Research and Clinical Implications

Taken together, the current results indicate that central executive working memory, phonological short-term memory, and visuospatial short-term memory are significant and approximately equal contributors to math skills, and collectively explain 56% of individual differences in children’s math performance. Given these relations, assessment of working and short-term memory may be informative when screening children who present with difficulties in math. Current evidence indicates that growth in working memory relates to growth in math outcomes (Fuhs et al., 2005), and vice versa (Raghubar et al., 2010), suggesting that assessment and intervention in either/both area(s) may prove beneficial for promoting growth across domains. In addition, students with working memory difficulties may benefit from different types of math interventions than students with average working memory (Fuchs et al., 2013), suggesting that working memory abilities may serve as a prognostic indicator when developing math intervention plans. While current evidence-based interventions for math often target core skills such as computational fluency (McKevett & Codding, 2021), instructional review papers have called for more vigorous research in the area of effective instructional practices for math (Hodara, 2011), including more evidence on the link between executive function training and academic achievement (Jacob & Parkinson, 2015). Given the relative inefficacy of ADHD behavioral and medication treatments for improving math and other academic outcomes (Van der Oord et al., 2008; DuPaul & Eckert, 1997; Conners, 2002), alternative approaches to targeting math difficulties in children with ADHD are clearly warranted. Looking forward, combining evidence-based math instruction/intervention with central executive and/or short-term memory training may have the potential for additive/augmentative benefits (Chacko, Kofler, & Jarrett, 2014) given the large proportion of variance in math skills explained herein and emerging neurocognitive intervention evidence reviewed above (Singh et al., 2022). At present, however, direct instruction in math skills using evidence-based strategies remains the first-line intervention of choice for children with ADHD and math difficulties (Raggi & Chronis, 2006; Jitendra et al., 2008).

Key Points.

Question: ADHD is associated with working memory deficits and difficulties with math, but which component(s) of working memory contribute to this relation?

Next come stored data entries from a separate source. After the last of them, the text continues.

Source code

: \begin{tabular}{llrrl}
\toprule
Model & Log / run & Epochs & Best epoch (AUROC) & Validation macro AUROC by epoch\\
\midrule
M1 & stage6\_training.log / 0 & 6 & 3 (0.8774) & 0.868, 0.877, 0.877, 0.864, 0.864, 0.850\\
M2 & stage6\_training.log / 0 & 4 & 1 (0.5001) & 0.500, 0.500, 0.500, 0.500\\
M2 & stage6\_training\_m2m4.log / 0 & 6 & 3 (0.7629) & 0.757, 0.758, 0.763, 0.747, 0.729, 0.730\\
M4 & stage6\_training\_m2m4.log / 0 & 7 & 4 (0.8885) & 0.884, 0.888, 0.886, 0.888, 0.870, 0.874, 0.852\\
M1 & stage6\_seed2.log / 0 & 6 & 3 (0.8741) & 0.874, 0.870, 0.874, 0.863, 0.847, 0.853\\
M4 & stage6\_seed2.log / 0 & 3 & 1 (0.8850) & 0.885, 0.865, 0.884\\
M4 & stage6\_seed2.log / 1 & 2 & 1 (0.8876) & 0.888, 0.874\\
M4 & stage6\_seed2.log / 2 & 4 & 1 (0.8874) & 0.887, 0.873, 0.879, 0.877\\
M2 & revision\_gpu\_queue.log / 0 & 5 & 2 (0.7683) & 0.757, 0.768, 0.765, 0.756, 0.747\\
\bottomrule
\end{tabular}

Findings: All three components of working memory predicted math performance significantly and approximately equally, and explained over half of the variance in children’s math achievement even when controlling for age, sex, socioeconomic status, and ADHD symptoms.

Importance: Math skills appear to be approximately equally influenced by central executive working memory and both short-term memory subsystems to the same extent for children with ADHD as they are for children without ADHD, thus informing potential targets for cognitive and academic intervention.

Next Steps: Experimental and/or longitudinal work is needed to evaluate the potential causal relations between working/short-term memory and math performance in children with and without ADHD.